Review | "Evil Dead"

It has become somewhat of a trend for modern horror films to try and out-shock each other. From the Saw series to Hostel, it is almost as if filmmakers are trying to one-up each other in the gore department.

It's a shame that, in the process, many have forgotten what it actually means to be scary. Evil Dead is being advertised as "the most terrifying film you will ever experience." And it isn't, not by a longshot. But it might be the most disgusting.

Even that is pushing it. There have been far more disturbing films before - Cannibal Holocaust, A Serbian Film, I Spit on Your Grave, The Human Centipede II, just to name a few. But with the exception of The Human Centipede II, all of those films managed to achieve something that Evil Dead does not - they were truly terrifying. And while they remain controversial even today for their shockingly graphic nature, they have endured because the filmmakers weren't just grossing you out, they were getting under your skin in a way few films ever have.


As someone who wasn't a fan of Sam Raimi's original 1981 cult hit, I wasn't particularly offended by the idea of a remake. The cardinal sin of Evil Dead isn't that it's a remake, it's that ultimately it's pretty dull. The plot is still the same, five twenty somethings comverge on an old cabin out in the woods to stage an intervention for a friend who nearly overdosed on cocaine. Once there, they discover the Book of the Dead in the basement, and after reading it unleash demons who begin to systematically possess and destroy them one by one. Coming on the heels of Cabin in the Woods, Evil Dead seems almost goofy in comparison now, after its cliches have been so thoroughly deconstructed.

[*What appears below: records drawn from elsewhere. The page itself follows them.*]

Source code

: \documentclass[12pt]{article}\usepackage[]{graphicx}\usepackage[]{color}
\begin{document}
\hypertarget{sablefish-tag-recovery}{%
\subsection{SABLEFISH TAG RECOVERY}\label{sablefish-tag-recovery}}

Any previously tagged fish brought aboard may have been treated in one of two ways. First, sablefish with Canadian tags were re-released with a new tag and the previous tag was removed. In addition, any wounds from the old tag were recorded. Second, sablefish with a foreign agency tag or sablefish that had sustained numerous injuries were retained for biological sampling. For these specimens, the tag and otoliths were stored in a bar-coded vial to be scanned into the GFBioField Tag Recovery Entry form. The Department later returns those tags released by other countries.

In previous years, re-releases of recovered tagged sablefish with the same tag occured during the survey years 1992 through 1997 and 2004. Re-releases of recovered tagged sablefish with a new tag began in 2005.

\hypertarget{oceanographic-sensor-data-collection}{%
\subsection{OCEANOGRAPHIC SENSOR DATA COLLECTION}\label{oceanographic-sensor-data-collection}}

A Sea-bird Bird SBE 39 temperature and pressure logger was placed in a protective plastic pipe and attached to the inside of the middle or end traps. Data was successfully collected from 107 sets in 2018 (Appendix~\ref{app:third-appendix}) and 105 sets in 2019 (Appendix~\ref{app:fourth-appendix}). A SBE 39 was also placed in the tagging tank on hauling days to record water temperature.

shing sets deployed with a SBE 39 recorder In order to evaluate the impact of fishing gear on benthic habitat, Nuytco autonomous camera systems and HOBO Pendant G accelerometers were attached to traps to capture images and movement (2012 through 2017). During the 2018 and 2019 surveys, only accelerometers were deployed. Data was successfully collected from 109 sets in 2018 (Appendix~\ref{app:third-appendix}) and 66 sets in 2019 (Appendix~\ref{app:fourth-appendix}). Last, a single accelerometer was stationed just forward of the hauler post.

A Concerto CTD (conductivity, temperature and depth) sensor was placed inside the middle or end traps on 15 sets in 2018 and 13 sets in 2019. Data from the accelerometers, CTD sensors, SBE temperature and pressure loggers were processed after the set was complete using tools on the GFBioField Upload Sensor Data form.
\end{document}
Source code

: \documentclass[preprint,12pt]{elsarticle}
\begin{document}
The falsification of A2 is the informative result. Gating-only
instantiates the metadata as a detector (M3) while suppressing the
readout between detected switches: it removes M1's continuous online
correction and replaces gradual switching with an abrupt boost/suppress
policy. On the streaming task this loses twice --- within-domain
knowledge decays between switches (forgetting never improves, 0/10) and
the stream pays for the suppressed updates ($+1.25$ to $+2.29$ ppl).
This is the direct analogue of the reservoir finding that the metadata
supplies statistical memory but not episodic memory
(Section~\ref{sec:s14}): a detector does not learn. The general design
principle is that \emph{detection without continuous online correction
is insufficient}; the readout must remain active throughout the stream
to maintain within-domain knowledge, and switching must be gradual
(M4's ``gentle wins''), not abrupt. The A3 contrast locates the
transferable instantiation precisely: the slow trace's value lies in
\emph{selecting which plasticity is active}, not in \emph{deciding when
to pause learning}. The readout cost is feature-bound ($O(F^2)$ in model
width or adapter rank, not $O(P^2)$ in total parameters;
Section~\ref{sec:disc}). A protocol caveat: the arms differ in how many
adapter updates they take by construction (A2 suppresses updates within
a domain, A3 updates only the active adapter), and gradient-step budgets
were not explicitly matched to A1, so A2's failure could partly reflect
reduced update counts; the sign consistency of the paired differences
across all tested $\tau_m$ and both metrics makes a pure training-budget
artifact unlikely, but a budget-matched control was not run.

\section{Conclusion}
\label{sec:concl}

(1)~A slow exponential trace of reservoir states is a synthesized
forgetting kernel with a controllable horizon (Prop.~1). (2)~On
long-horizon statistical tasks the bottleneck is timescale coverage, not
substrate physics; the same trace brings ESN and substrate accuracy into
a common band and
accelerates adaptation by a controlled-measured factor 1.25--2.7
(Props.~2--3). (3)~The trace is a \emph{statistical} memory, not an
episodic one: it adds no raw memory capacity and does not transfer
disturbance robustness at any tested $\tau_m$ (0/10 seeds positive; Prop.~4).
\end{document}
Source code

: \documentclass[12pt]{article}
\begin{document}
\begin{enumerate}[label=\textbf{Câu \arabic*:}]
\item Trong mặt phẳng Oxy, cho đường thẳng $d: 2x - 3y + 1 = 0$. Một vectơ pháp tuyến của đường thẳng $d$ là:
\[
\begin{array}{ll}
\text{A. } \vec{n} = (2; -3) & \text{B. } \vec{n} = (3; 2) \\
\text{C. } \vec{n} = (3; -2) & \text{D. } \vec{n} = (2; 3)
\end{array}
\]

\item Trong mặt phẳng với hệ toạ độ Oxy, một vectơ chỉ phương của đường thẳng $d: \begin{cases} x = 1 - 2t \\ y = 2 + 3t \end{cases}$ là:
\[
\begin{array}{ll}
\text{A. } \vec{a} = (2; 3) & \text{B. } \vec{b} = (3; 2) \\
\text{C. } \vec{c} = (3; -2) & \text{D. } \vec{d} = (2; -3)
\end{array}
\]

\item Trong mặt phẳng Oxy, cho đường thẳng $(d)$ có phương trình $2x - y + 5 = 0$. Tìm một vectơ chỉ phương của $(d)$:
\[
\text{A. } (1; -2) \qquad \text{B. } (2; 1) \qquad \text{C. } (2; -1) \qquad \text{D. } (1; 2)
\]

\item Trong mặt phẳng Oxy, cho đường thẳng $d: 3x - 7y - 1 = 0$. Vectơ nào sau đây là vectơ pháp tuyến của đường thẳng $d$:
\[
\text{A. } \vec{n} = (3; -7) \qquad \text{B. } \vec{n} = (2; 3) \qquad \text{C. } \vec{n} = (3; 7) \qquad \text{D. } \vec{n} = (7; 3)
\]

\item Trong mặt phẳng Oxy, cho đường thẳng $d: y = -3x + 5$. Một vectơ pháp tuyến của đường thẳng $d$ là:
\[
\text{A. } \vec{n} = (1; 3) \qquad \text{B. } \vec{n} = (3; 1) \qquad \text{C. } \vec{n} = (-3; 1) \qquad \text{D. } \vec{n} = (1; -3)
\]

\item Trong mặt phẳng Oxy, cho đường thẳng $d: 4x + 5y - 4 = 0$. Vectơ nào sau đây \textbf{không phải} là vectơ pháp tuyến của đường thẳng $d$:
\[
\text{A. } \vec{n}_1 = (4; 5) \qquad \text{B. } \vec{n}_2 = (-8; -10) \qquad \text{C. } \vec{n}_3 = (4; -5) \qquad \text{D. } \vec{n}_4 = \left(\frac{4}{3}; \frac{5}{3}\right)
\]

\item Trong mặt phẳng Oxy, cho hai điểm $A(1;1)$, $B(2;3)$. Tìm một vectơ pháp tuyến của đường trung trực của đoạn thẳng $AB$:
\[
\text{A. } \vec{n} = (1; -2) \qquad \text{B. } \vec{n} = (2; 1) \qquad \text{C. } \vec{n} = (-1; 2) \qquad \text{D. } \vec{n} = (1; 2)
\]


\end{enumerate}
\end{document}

And then there's the gore. Evil Dead is absolutely soaked in it, somehow believing that grossing out an audience is the same thing as scaring them. The film is consistently trying to top itself - needles are stabbed through eyeballs, arms are cut off with electric knives, tongues sliced in half, limbs broken and twisted off, but for what purpose? It's as if director Fede Alvarez is standing behind the camera saying "oh you think that's sick? Watch this!" But it lacks the scare factor to back up its brazen display of grotesque imagery. Every "scare" is underlined with an outrageously overwrought music cue, as if Alvarez doesn't trust himself enough to be scare the audience, so he overemphasizes every moment to the point of silliness. Its sadism isn't even backed up by any real teeth like the work of Alexandre Aja, it's just gross rather than horrifying. Throw in some bizarrely offbeat performances that almost seem to be straight out of a horror movie parody, and you have the mess that is Evil Dead. Gore aficionados will certainly find a lot to enjoy here, but if you like a little meat with your blood, you'll find it to be a bit empty. It's not even bad or campy enough to be enjoyable B-grade horror. It's just another bland gore-fest that plays like the reheated remains of far better films that have come before.

GRADE - ★½ (out of four)

EVIL DEAD | Directed by Fede Alvarez | Stars Jane Levy, Shiloh Fernandez, Lou Taylor Pucci, Jessica Lucas, Elizabeth Blackmore | Rated R for strong bloody violence and gore, some sexual content and language | Opens today, 4/5, in theaters nationwide.